> _Exercise objective_
Write out all of the records exactly once more and skip the images.

════════════════════

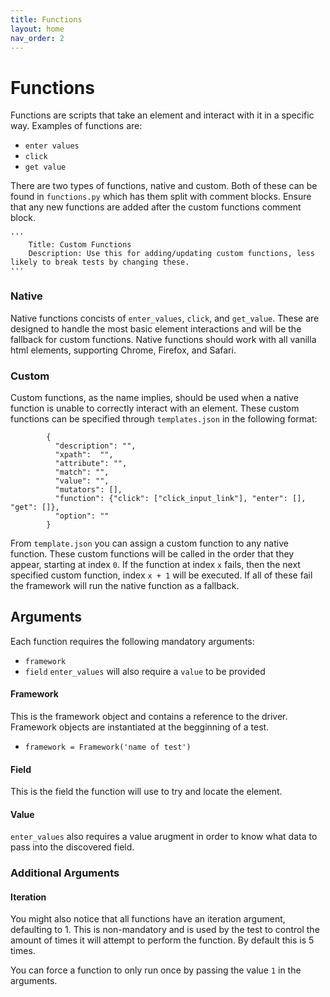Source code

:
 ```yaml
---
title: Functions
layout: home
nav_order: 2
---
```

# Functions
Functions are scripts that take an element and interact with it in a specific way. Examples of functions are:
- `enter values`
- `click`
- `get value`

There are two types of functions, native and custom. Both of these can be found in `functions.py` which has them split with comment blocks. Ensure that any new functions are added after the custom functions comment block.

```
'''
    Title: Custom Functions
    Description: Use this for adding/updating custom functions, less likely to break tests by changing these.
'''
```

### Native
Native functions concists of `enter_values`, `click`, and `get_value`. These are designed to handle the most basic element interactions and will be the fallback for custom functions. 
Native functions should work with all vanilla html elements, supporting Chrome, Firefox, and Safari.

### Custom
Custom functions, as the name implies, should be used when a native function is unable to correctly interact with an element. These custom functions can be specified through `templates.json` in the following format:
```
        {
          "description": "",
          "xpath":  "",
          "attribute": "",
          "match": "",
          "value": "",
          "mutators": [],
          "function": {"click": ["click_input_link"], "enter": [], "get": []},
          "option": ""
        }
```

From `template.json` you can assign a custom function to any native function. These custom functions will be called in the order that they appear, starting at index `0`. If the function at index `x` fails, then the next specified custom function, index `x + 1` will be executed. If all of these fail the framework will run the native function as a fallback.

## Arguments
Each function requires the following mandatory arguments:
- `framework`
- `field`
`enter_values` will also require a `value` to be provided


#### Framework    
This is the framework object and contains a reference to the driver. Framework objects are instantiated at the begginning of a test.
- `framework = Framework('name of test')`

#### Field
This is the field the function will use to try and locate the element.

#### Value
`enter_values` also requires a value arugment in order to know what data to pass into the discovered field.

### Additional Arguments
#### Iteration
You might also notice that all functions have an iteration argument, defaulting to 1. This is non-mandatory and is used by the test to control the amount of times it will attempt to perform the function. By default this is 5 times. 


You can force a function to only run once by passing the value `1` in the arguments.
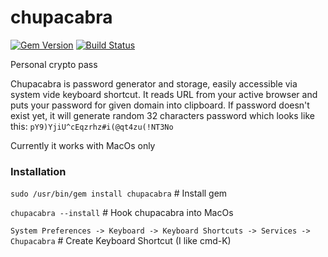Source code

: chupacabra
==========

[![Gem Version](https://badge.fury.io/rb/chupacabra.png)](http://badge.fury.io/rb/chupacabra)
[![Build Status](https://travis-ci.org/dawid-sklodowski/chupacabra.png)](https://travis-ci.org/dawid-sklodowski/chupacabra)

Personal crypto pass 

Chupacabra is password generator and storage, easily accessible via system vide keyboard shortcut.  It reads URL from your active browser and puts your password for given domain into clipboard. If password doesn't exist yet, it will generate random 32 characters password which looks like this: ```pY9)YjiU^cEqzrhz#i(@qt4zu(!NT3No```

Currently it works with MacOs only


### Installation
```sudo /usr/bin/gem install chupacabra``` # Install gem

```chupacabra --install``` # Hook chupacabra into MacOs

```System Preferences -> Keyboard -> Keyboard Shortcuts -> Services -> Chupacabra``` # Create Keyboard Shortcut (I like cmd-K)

════════════════════

> _Task response_
Source code

:
 ```yaml
---
title: Functions
layout: home
nav_order: 2
---
```

# Functions
Functions are scripts that take an element and interact with it in a specific way. Examples of functions are:
- `enter values`
- `click`
- `get value`

There are two types of functions, native and custom. Both of these can be found in `functions.py` which has them split with comment blocks. Ensure that any new functions are added after the custom functions comment block.

```
'''
    Title: Custom Functions
    Description: Use this for adding/updating custom functions, less likely to break tests by changing these.
'''
```

### Native
Native functions concists of `enter_values`, `click`, and `get_value`. These are designed to handle the most basic element interactions and will be the fallback for custom functions. 
Native functions should work with all vanilla html elements, supporting Chrome, Firefox, and Safari.

### Custom
Custom functions, as the name implies, should be used when a native function is unable to correctly interact with an element. These custom functions can be specified through `templates.json` in the following format:
```
        {
          "description": "",
          "xpath":  "",
          "attribute": "",
          "match": "",
          "value": "",
          "mutators": [],
          "function": {"click": ["click_input_link"], "enter": [], "get": []},
          "option": ""
        }
```

From `template.json` you can assign a custom function to any native function. These custom functions will be called in the order that they appear, starting at index `0`. If the function at index `x` fails, then the next specified custom function, index `x + 1` will be executed. If all of these fail the framework will run the native function as a fallback.

## Arguments
Each function requires the following mandatory arguments:
- `framework`
- `field`
`enter_values` will also require a `value` to be provided


#### Framework    
This is the framework object and contains a reference to the driver. Framework objects are instantiated at the begginning of a test.
- `framework = Framework('name of test')`

#### Field
This is the field the function will use to try and locate the element.

#### Value
`enter_values` also requires a value arugment in order to know what data to pass into the discovered field.

### Additional Arguments
#### Iteration
You might also notice that all functions have an iteration argument, defaulting to 1. This is non-mandatory and is used by the test to control the amount of times it will attempt to perform the function. By default this is 5 times. 


You can force a function to only run once by passing the value `1` in the arguments.
Source code

: chupacabra
==========

[![Gem Version](https://badge.fury.io/rb/chupacabra.png)](http://badge.fury.io/rb/chupacabra)
[![Build Status](https://travis-ci.org/dawid-sklodowski/chupacabra.png)](https://travis-ci.org/dawid-sklodowski/chupacabra)

Personal crypto pass 

Chupacabra is password generator and storage, easily accessible via system vide keyboard shortcut.  It reads URL from your active browser and puts your password for given domain into clipboard. If password doesn't exist yet, it will generate random 32 characters password which looks like this: ```pY9)YjiU^cEqzrhz#i(@qt4zu(!NT3No```

Currently it works with MacOs only


### Installation
```sudo /usr/bin/gem install chupacabra``` # Install gem

```chupacabra --install``` # Hook chupacabra into MacOs

```System Preferences -> Keyboard -> Keyboard Shortcuts -> Services -> Chupacabra``` # Create Keyboard Shortcut (I like cmd-K)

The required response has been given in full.